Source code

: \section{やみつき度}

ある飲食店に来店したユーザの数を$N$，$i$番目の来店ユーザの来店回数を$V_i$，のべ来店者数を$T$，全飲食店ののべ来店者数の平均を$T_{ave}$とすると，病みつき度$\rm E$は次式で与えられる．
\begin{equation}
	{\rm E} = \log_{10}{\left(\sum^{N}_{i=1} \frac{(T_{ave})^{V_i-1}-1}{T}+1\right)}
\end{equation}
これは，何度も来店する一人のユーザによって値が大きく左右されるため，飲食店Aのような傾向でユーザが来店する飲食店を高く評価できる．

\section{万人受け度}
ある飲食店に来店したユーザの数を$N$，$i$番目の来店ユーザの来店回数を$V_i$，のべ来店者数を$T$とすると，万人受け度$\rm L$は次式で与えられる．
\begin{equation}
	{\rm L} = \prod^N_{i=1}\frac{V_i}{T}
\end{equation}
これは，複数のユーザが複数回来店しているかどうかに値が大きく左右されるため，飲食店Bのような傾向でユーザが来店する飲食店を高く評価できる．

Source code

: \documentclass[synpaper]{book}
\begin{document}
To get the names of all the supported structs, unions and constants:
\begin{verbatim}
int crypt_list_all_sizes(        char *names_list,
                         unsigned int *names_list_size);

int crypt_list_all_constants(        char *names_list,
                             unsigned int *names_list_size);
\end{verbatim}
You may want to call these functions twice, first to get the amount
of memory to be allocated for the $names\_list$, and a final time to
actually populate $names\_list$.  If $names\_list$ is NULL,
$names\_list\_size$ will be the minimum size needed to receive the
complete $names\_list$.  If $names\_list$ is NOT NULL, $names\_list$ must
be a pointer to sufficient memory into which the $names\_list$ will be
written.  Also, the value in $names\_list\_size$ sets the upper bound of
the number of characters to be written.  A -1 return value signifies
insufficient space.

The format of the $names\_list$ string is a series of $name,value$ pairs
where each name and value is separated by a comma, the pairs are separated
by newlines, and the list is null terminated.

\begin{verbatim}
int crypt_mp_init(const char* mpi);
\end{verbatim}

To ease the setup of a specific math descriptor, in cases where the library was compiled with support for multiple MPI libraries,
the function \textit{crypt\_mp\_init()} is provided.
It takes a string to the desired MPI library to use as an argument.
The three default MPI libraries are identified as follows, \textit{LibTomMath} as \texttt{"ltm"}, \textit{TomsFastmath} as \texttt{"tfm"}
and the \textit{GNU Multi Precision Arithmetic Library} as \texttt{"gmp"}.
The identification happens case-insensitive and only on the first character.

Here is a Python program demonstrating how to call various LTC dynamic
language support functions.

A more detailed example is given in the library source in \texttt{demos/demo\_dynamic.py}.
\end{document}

○ ○ ○

> **TASK DIRECTIONS**: Print exactly the lines of the listing above starting at the line containing "You may want" and ending at the line containing "be a pointer", both included.

> **SOLUTION TO THIS EXERCISE**:
You may want to call these functions twice, first to get the amount
of memory to be allocated for the $names\_list$, and a final time to
actually populate $names\_list$.  If $names\_list$ is NULL,
$names\_list\_size$ will be the minimum size needed to receive the
complete $names\_list$.  If $names\_list$ is NOT NULL, $names\_list$ must
be a pointer to sufficient memory into which the $names\_list$ will be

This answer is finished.